_What is being asked_
Repeat each record exactly as written, and drop any images.

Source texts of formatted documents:
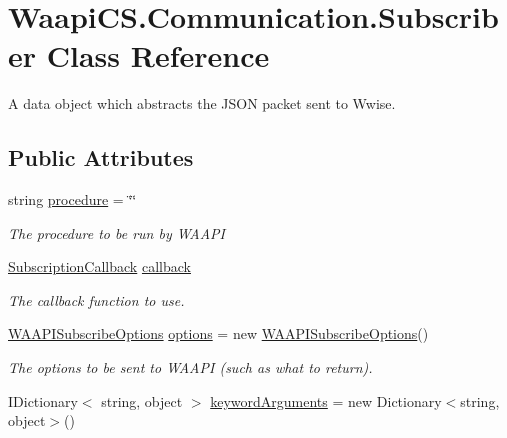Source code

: \hypertarget{class_waapi_c_s_1_1_communication_1_1_subscriber}{}\section{Waapi\+C\+S.\+Communication.\+Subscriber Class Reference}
\label{class_waapi_c_s_1_1_communication_1_1_subscriber}


A data object which abstracts the J\+S\+ON packet sent to Wwise.  


\subsection*{Public Attributes}
\begin{DoxyCompactItemize}
\item 
string \mbox{\hyperlink{class_waapi_c_s_1_1_communication_1_1_subscriber_a2a2eeb3470b7dfed7aaa5784891c59c0}{procedure}} = \char`\"{}\char`\"{}
\begin{DoxyCompactList}\small\item\em The procedure to be run by W\+A\+A\+PI \end{DoxyCompactList}\item 
\mbox{\hyperlink{class_waapi_c_s_1_1_communication_1_1_subscription_callback}{Subscription\+Callback}} \mbox{\hyperlink{class_waapi_c_s_1_1_communication_1_1_subscriber_acc9bb656a9ea5510401dbe5b357e1d25}{callback}}
\begin{DoxyCompactList}\small\item\em The callback function to use. \end{DoxyCompactList}\item 
\mbox{\hyperlink{class_waapi_c_s_1_1_communication_1_1_w_a_a_p_i_subscribe_options}{W\+A\+A\+P\+I\+Subscribe\+Options}} \mbox{\hyperlink{class_waapi_c_s_1_1_communication_1_1_subscriber_ab2e564f4f4d544a14f1df4ddf9dc9f95}{options}} = new \mbox{\hyperlink{class_waapi_c_s_1_1_communication_1_1_w_a_a_p_i_subscribe_options}{W\+A\+A\+P\+I\+Subscribe\+Options}}()
\begin{DoxyCompactList}\small\item\em The options to be sent to W\+A\+A\+PI (such as what to return). \end{DoxyCompactList}\item 
I\+Dictionary$<$ string, object $>$ \mbox{\hyperlink{class_waapi_c_s_1_1_communication_1_1_subscriber_a4036906a690b7b2b408451d42a64040a}{keyword\+Arguments}} = new Dictionary$<$string, object$>$()

\end{DoxyCompactItemize}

_Output of the exercise_
Source code

: \hypertarget{class_waapi_c_s_1_1_communication_1_1_subscriber}{}\section{Waapi\+C\+S.\+Communication.\+Subscriber Class Reference}
\label{class_waapi_c_s_1_1_communication_1_1_subscriber}


A data object which abstracts the J\+S\+ON packet sent to Wwise.  


\subsection*{Public Attributes}
\begin{DoxyCompactItemize}
\item 
string \mbox{\hyperlink{class_waapi_c_s_1_1_communication_1_1_subscriber_a2a2eeb3470b7dfed7aaa5784891c59c0}{procedure}} = \char`\"{}\char`\"{}
\begin{DoxyCompactList}\small\item\em The procedure to be run by W\+A\+A\+PI \end{DoxyCompactList}\item 
\mbox{\hyperlink{class_waapi_c_s_1_1_communication_1_1_subscription_callback}{Subscription\+Callback}} \mbox{\hyperlink{class_waapi_c_s_1_1_communication_1_1_subscriber_acc9bb656a9ea5510401dbe5b357e1d25}{callback}}
\begin{DoxyCompactList}\small\item\em The callback function to use. \end{DoxyCompactList}\item 
\mbox{\hyperlink{class_waapi_c_s_1_1_communication_1_1_w_a_a_p_i_subscribe_options}{W\+A\+A\+P\+I\+Subscribe\+Options}} \mbox{\hyperlink{class_waapi_c_s_1_1_communication_1_1_subscriber_ab2e564f4f4d544a14f1df4ddf9dc9f95}{options}} = new \mbox{\hyperlink{class_waapi_c_s_1_1_communication_1_1_w_a_a_p_i_subscribe_options}{W\+A\+A\+P\+I\+Subscribe\+Options}}()
\begin{DoxyCompactList}\small\item\em The options to be sent to W\+A\+A\+PI (such as what to return). \end{DoxyCompactList}\item 
I\+Dictionary$<$ string, object $>$ \mbox{\hyperlink{class_waapi_c_s_1_1_communication_1_1_subscriber_a4036906a690b7b2b408451d42a64040a}{keyword\+Arguments}} = new Dictionary$<$string, object$>$()

\end{DoxyCompactItemize}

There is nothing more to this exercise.